[Extracted data entries]

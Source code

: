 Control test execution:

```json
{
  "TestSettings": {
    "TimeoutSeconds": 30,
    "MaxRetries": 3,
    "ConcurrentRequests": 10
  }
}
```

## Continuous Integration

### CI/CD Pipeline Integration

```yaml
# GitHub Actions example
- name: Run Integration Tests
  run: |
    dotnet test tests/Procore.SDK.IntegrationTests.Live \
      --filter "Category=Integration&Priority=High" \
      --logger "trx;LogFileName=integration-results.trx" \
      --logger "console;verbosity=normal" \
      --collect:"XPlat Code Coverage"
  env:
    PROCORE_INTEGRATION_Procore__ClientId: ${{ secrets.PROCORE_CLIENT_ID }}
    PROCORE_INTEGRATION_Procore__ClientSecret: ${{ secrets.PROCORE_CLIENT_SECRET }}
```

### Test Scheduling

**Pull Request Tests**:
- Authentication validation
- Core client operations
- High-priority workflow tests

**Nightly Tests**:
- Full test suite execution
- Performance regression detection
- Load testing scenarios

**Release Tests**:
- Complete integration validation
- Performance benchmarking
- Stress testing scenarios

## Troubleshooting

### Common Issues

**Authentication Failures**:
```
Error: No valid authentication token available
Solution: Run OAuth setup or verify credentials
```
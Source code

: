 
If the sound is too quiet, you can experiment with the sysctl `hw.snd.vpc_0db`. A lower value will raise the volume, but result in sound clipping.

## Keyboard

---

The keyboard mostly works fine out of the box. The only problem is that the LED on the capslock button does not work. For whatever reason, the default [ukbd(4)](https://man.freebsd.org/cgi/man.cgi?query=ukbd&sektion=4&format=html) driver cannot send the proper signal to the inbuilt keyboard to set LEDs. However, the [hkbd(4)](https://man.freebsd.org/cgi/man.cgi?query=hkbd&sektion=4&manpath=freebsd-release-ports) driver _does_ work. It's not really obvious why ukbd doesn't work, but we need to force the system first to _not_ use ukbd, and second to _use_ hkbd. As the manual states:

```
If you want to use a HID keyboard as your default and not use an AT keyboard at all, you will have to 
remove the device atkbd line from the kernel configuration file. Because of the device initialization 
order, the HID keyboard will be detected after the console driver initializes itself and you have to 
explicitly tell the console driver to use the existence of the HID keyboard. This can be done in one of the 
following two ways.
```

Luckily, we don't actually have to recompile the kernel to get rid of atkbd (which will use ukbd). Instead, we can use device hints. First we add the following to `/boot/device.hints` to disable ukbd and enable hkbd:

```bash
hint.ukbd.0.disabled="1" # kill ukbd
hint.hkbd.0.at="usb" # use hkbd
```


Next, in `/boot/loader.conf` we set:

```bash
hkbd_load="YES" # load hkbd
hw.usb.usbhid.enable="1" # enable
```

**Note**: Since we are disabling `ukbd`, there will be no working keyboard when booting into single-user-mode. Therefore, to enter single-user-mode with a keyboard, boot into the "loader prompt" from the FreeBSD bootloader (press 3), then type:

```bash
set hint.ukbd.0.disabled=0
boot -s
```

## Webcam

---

- What is expected:
Write out, word for word, the line containing "## Keyboard" and all the lines after it in the entries above, and nothing more.

- Result of this exercise:
## Keyboard

---

The keyboard mostly works fine out of the box. The only problem is that the LED on the capslock button does not work. For whatever reason, the default [ukbd(4)](https://man.freebsd.org/cgi/man.cgi?query=ukbd&sektion=4&format=html) driver cannot send the proper signal to the inbuilt keyboard to set LEDs. However, the [hkbd(4)](https://man.freebsd.org/cgi/man.cgi?query=hkbd&sektion=4&manpath=freebsd-release-ports) driver _does_ work. It's not really obvious why ukbd doesn't work, but we need to force the system first to _not_ use ukbd, and second to _use_ hkbd. As the manual states:

```
If you want to use a HID keyboard as your default and not use an AT keyboard at all, you will have to 
remove the device atkbd line from the kernel configuration file. Because of the device initialization 
order, the HID keyboard will be detected after the console driver initializes itself and you have to 
explicitly tell the console driver to use the existence of the HID keyboard. This can be done in one of the 
following two ways.
```

Luckily, we don't actually have to recompile the kernel to get rid of atkbd (which will use ukbd). Instead, we can use device hints. First we add the following to `/boot/device.hints` to disable ukbd and enable hkbd:

```bash
hint.ukbd.0.disabled="1" # kill ukbd
hint.hkbd.0.at="usb" # use hkbd
```


Next, in `/boot/loader.conf` we set:

```bash
hkbd_load="YES" # load hkbd
hw.usb.usbhid.enable="1" # enable
```

**Note**: Since we are disabling `ukbd`, there will be no working keyboard when booting into single-user-mode. Therefore, to enter single-user-mode with a keyboard, boot into the "loader prompt" from the FreeBSD bootloader (press 3), then type:

```bash
set hint.ukbd.0.disabled=0
boot -s
```

## Webcam

---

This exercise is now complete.